Torre di Ruggiero, in provincia di Catanzaro, noto come la “piccola Lourdes della Calabria”, è stato letteralmente invaso da una folla imponente di fedeli.
Provenienti da ogni regione, i pellegrini si sono recati al Santuario della Madonna delle Grazie per la festa principale, un evento di grande spiritualità e compostezza. La celebrazione ha raggiunto il suo apice con la processione della statua della Madonna e la Santa Messa concelebrata dall’arcivescovo mons. Claudio Maniago, un momento di forte impatto emotivo e partecipazione popolare.

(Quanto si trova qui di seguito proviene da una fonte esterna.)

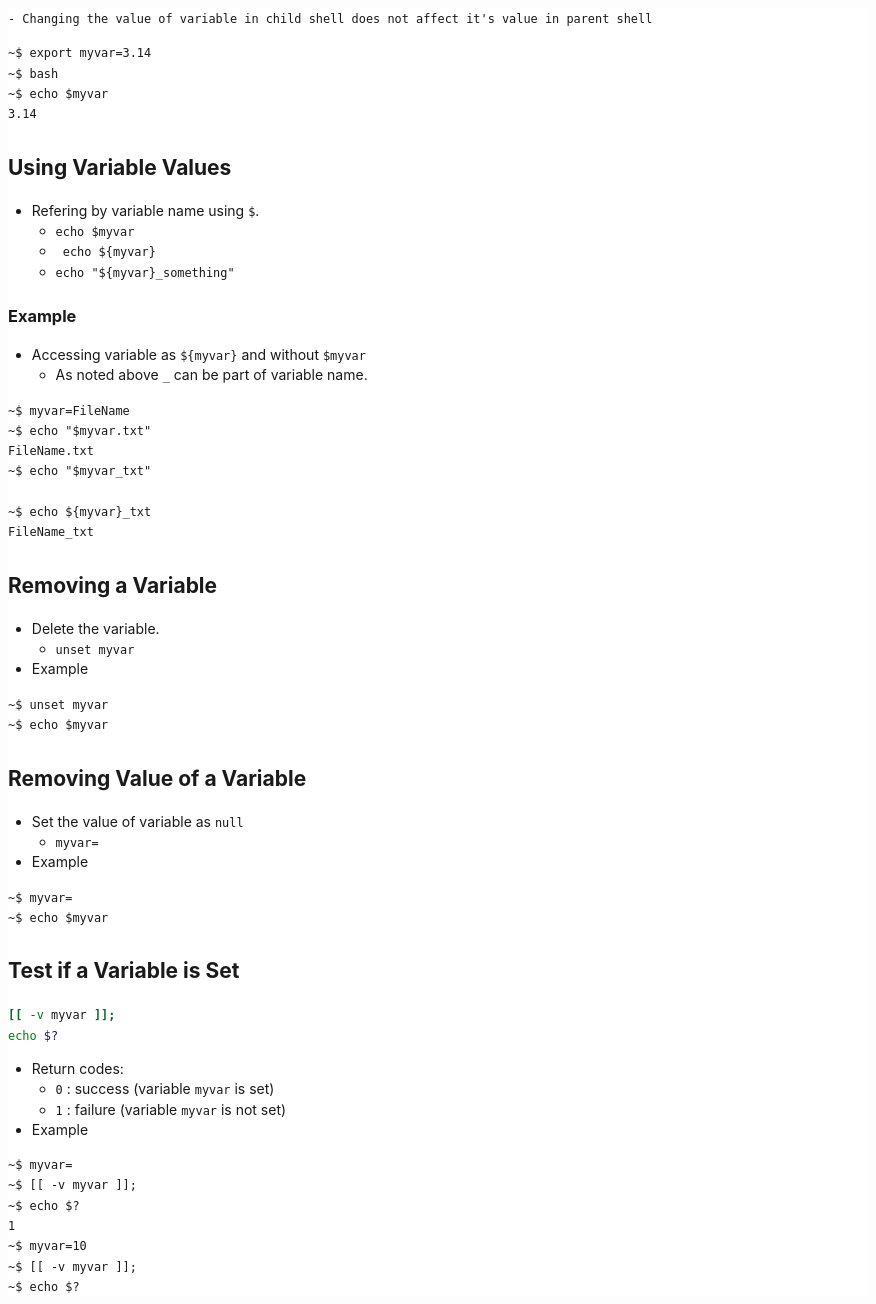 	- Changing the value of variable in child shell does not affect it's value in parent shell
```terminal
~$ export myvar=3.14
~$ bash
~$ echo $myvar
3.14
```

## Using Variable Values
* Refering by variable name using ` $ `.
	- ` echo $myvar `
	- ` echo ${myvar}`
	- ` echo "${myvar}_something" `
### Example
* Accessing variable as ` ${myvar} ` and without ` $myvar `
	- As noted above ` _ ` can be part of variable name.
```terminal
~$ myvar=FileName
~$ echo "$myvar.txt"
FileName.txt
~$ echo "$myvar_txt"

~$ echo ${myvar}_txt
FileName_txt
```

## Removing a Variable
* Delete the variable.
	- ` unset myvar `
* Example
```terminal
~$ unset myvar
~$ echo $myvar

```
## Removing Value of a Variable
* Set the value of variable as 	` null `
	- ` myvar= `
* Example
```terminal
~$ myvar=
~$ echo $myvar

```

## Test if a Variable is Set
```bash
[[ -v myvar ]];
echo $?
```
* Return codes:
	- ` 0 ` : success (variable ` myvar ` is set)
	- ` 1 ` : failure (variable ` myvar ` is not set) 
* Example
```terminal
~$ myvar=
~$ [[ -v myvar ]];
~$ echo $?
1
~$ myvar=10
~$ [[ -v myvar ]];
~$ echo $?
```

L’arcivescovo durante la sua omelia ha posto l’accento sulla festa di popolo che ogni anno “si impadronisce” del Santuario invitando a riflettere sui conflitti nel mondo. “Il desiderio di pace – ha evidenziato il presule – deve sgorgare dai cuori e deve proseguire con le azioni di fiducia e di distensione”
Le origini del santuario
La storia del Santuario è legata a un evento miracoloso del 10 aprile 1858, quando si narra che una polla d’acqua zampillò, dando origine alla fonte della tradizione. Questo portò alla costruzione del magnifico Santuario attuale, con la nuova statua della Madonna donata addirittura da Vittorio Emanuele II. Un luogo di fede e storia, che continua a richiamare migliaia di visitatori.
I riconoscimenti istituzionali
Il prefetto di Catanzaro, Castrese De Rosa, ha espresso il suo plauso per il successo dell’evento, sottolineando la grande partecipazione popolare. Particolari complimenti sono stati rivolti al sindaco, Vito Bruno Roti, per le sue toccanti parole a conclusione della Messa.